Clark Memorial Paper for Adult Cardiac Surgery: Redo Surgical Aortic Valve Replacement vs. Valve-in-Valve TAVR for Degenerated Bioprosthetic Valves
Lead Investigator: Jake Awtry, MD
A comparison was made between the long-term outcomes of redo surgical aortic valve replacement (redo-SAVR) and valve-in-valve transcatheter aortic valve replacement (ViV-TAVR) in patients with degenerated bioprosthetic valves. After propensity score-matching more than 1,200 patients in each group, results showed that, despite higher perioperative morbidity, redo-SAVR was associated with better long-term survival and major valve event-free survival compared to ViV-TAVR. While redo-SAVR patients experienced higher rates of major adverse cardiovascular events, they had a survival advantage, particularly for those with lower or medium comorbidity risk. These findings suggest that redo-SAVR may offer better long-term outcomes, emphasizing the need for further clinical trials to guide decision-making for patients with degenerated bioprosthetic valves.
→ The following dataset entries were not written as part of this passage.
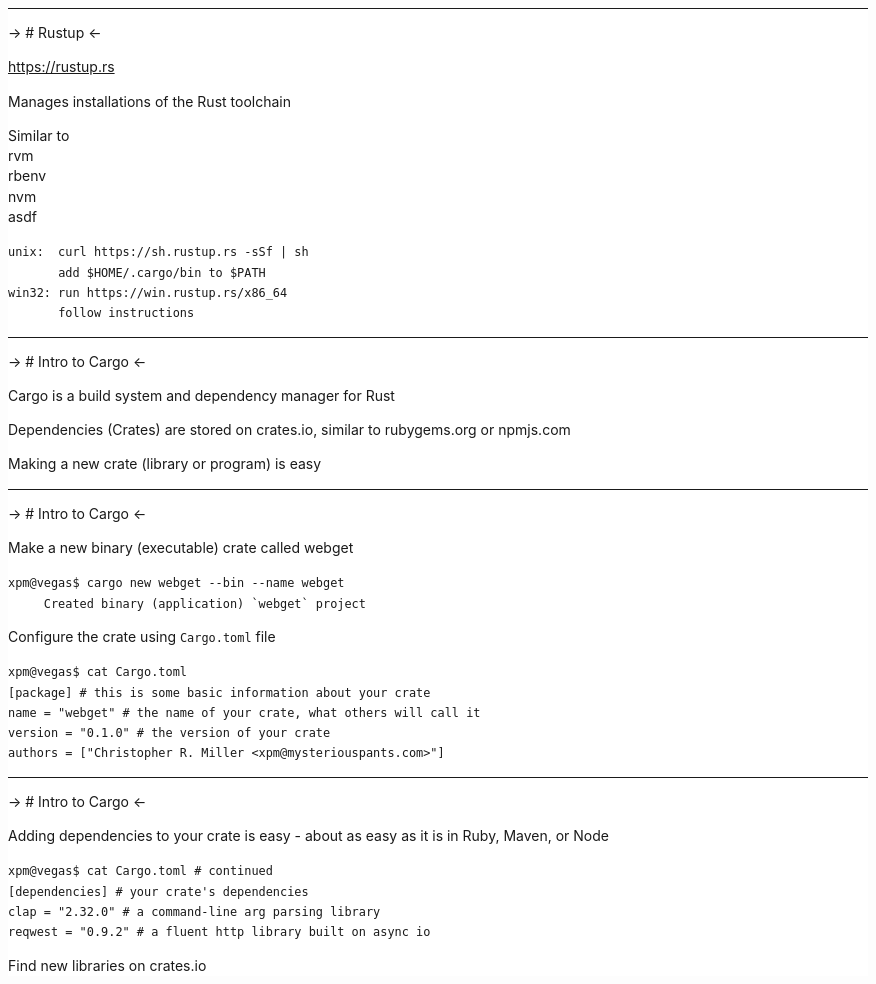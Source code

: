 -------------------------------------------------

-> # Rustup <-

https://rustup.rs

Manages installations of the Rust toolchain

Similar to  
  rvm  
  rbenv  
  nvm  
  asdf  

    unix:  curl https://sh.rustup.rs -sSf | sh
           add $HOME/.cargo/bin to $PATH
    win32: run https://win.rustup.rs/x86_64
           follow instructions

-------------------------------------------------

-> # Intro to Cargo <-

Cargo is a build system and dependency manager for Rust

Dependencies (Crates) are stored on crates.io, similar
to rubygems.org or npmjs.com

Making a new crate (library or program) is easy

-------------------------------------------------

-> # Intro to Cargo <-

Make a new binary (executable) crate called webget

    xpm@vegas$ cargo new webget --bin --name webget
         Created binary (application) `webget` project

Configure the crate using `Cargo.toml` file

    xpm@vegas$ cat Cargo.toml
    [package] # this is some basic information about your crate
    name = "webget" # the name of your crate, what others will call it
    version = "0.1.0" # the version of your crate
    authors = ["Christopher R. Miller <xpm@mysteriouspants.com>"]

-------------------------------------------------

-> # Intro to Cargo <-

Adding dependencies to your crate is easy - about as easy as it
is in Ruby, Maven, or Node

    xpm@vegas$ cat Cargo.toml # continued
    [dependencies] # your crate's dependencies
    clap = "2.32.0" # a command-line arg parsing library
    reqwest = "0.9.2" # a fluent http library built on async io

Find new libraries on crates.io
Clark Memorial Paper for Adult Cardiac Surgery: Risk of Surgical Aortic Valve Replacement After Prior TAVR
Lead Investigator: Robert Hawkins, MD
An analysis was conducted to assess the increased mortality risk for patients undergoing reoperation after transcatheter aortic valve replacement (TAVR) compared to those who had surgical aortic valve replacement (SAVR). Using 10 years of data from the STS Adult Cardiac Surgery Database, the research focused on the impact of concomitant mitral and tricuspid valve diseases on reoperation outcomes, particularly TAVR explants. The findings reveal that patients with prior TAVR are more likely to have severe concomitant valve diseases, such as mitral regurgitation, compared to those who underwent SAVR. These patients also experienced higher mortality rates during reoperation, especially TAVR explants, where the odds of mortality significantly increased. The study also highlights that severe valve disease is linked to notably higher mortality in both TAVR explant and redo-SAVR cases.